Well a lot of people who dislike math do so because they think its all about rote calculation. Not just times tables, even algebra can be seen as a completely syntactic procedure - memorizing a bunch of rules. Another example - if you are taught 10 different "templates" of problems and solutions in calculus class and memorize which equations to apply where, you can solve a lot of problems without ever building any intuition.
If someone thinks of math that way, I can understand why it would be boring to them. Thats what I mean by blocked on arithmetic. If every thing is taught as a cookie-cutter process to follow its not surprising that people associate math with blindly following processes.
> If every thing is taught as a cookie-cutter process to follow its not surprising that people associate math with blindly following processes.
A hammer and a chisel are tools. You can use them to shave a bit of wood off the door, or you can use them to carve a beautiful sculpture. You can do neither without knowing how to use them.
I agree that too much of maths teaching is "here are 100 quadratics, go solve them" - which is obnoxious and dull. But "blindly following process" (matrix multiplication, change of variables/base, sum to infinity etc) happened throughout my degree and is a component of higher maths as well. Heck, most of the proofs I remember use "tricks" that any mathematician is expected to just know.
I sure as hell don't think children are taught maths well. I remember being taught how to take the derivative of x^2 without the teacher bothering to show where that came from or what it really meant. Heck - children are given the quadratic formula to memorise and basically told "it's magic, learn it" instead of showing them how you can trivially create it by completing the square.

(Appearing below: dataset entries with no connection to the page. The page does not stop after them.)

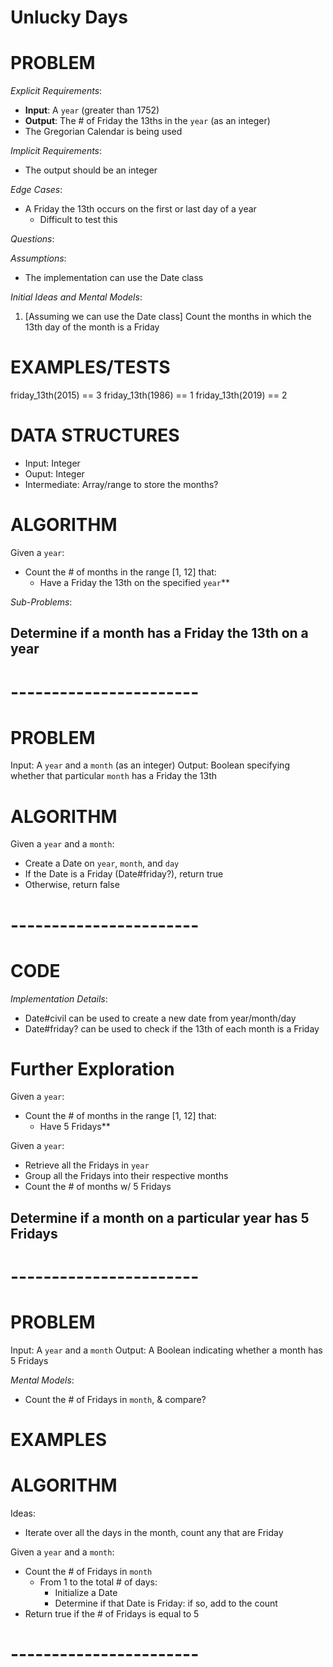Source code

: # Unlucky Days

# PROBLEM

*Explicit Requirements*:
- **Input**: A `year` (greater than 1752)
- **Output**: The # of Friday the 13ths in the `year` (as an integer)
- The Gregorian Calendar is being used

*Implicit Requirements*:
- The output should be an integer

*Edge Cases*:
- A Friday the 13th occurs on the first or last day of a year
  - Difficult to test this

*Questions*:

*Assumptions*:
- The implementation can use the Date class

*Initial Ideas and Mental Models*:
1. [Assuming we can use the Date class] Count the months in which the 13th day of the month is a Friday

# EXAMPLES/TESTS

friday_13th(2015) == 3
friday_13th(1986) == 1
friday_13th(2019) == 2

# DATA STRUCTURES

- Input: Integer
- Ouput: Integer
- Intermediate: Array/range to store the months?

# ALGORITHM

Given a `year`:
- Count the # of months in the range [1, 12] that:
  - Have a Friday the 13th on the specified `year`**

*Sub-Problems*:

## Determine if a month has a Friday the 13th on a year

# -----------------------
# PROBLEM

Input: A `year` and a `month` (as an integer)
Output: Boolean specifying whether that particular `month` has a Friday the 13th

# ALGORITHM

Given a `year` and a `month`:
- Create a Date on `year`, `month`, and `day`
- If the Date is a Friday (Date#friday?), return true
- Otherwise, return false

# -----------------------


# CODE

*Implementation Details*:
- Date#civil can be used to create a new date from year/month/day
- Date#friday? can be used to check if the 13th of each month is a Friday

# Further Exploration

Given a `year`:
- Count the # of months in the range [1, 12] that:
  - Have 5 Fridays**

Given a `year`:
- Retrieve all the Fridays in `year`
- Group all the Fridays into their respective months
- Count the # of months w/ 5 Fridays

## Determine if a month on a particular year has 5 Fridays

# -----------------------
# PROBLEM

Input: A `year` and a `month`
Output: A Boolean indicating whether a month has 5 Fridays

*Mental Models*:
- Count the # of Fridays in `month`, & compare?

# EXAMPLES



# ALGORITHM

Ideas:
- Iterate over all the days in the month, count any that are Friday

Given a `year` and a `month`:
- Count the # of Fridays in `month`
  - From 1 to the total # of days:
    - Initialize a Date
    - Determine if that Date is Friday: if so, add to the count
- Return true if the # of Fridays is equal to 5

# -----------------------

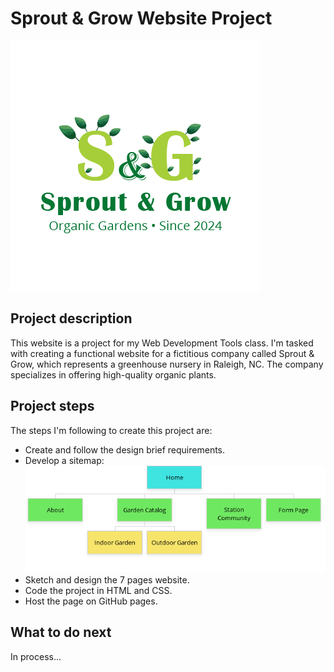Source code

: # Sprout & Grow Website Project
![Logo-Sprout-and-Grow-Company](images/Logo-png/Logo-tagline.png)

## Project description
 This website is a project for my Web Development Tools class. I'm tasked with creating a functional website for a fictitious company called Sprout & Grow, which represents a greenhouse nursery in Raleigh, NC. The company specializes in offering high-quality organic plants. 
 
## Project steps
The steps I'm following to create this project are:
- Create and follow the design brief requirements.
- Develop a sitemap:
![Sitemap-diagram](images/Pulgarin_Sitemap.png)
- Sketch and design the 7 pages website.
- Code the project in HTML and CSS.
- Host the page on GitHub pages.

## What to do next
In process...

But mathematics does involves a ton of following some process or other to get the problem into a format you can do something with. Probably by following a different process that you've done before. I'm not sold that you can simply eliminate that aspect.

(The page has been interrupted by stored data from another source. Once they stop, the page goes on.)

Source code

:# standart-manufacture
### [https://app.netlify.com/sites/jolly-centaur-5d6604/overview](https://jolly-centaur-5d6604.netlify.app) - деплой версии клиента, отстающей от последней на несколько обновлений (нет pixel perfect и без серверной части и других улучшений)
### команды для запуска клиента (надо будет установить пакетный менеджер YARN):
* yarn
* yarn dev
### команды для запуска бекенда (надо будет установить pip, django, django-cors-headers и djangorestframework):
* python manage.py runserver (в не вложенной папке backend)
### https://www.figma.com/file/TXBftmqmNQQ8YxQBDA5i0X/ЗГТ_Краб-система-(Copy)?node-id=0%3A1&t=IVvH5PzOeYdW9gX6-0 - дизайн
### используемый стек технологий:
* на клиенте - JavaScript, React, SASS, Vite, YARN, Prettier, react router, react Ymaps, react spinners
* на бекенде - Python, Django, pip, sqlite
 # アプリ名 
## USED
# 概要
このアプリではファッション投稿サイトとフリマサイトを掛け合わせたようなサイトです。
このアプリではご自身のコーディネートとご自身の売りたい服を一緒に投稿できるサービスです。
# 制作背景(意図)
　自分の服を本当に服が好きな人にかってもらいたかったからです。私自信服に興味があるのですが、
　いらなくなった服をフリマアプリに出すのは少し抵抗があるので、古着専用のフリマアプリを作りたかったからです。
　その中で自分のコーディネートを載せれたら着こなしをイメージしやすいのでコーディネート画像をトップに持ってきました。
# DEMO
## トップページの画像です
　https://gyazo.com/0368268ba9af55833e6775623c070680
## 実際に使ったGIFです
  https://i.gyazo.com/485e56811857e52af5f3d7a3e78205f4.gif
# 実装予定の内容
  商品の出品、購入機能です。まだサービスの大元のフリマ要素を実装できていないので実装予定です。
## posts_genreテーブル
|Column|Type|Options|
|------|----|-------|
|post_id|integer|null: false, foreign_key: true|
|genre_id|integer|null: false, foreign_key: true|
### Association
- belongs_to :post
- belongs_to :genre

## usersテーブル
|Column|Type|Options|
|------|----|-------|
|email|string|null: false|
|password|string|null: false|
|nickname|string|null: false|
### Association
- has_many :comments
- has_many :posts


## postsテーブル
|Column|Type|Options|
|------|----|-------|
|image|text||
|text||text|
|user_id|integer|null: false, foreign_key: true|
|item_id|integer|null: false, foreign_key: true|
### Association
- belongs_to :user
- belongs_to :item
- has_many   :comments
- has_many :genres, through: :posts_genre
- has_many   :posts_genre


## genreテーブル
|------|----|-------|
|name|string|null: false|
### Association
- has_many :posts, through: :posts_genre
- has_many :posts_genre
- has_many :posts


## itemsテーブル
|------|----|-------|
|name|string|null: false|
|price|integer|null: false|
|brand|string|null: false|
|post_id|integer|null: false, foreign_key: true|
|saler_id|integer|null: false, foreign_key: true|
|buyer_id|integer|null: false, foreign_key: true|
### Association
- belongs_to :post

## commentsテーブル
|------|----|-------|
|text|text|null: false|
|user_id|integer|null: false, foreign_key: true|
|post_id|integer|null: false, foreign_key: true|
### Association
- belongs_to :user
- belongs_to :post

Seems like we agree. I am only saying current math is too focused on the mechanical processes, so much that many people never even see the other (more important) conceptual side. Times tables don't need to be taught in class - there is nothing to teach. They just need to be memorized by students.
If someone thinks of math that way, I can understand why it would be boring to them. Thats what I mean by blocked on arithmetic. If every thing is taught as a cookie-cutter process to follow its not surprising that people associate math with blindly following processes.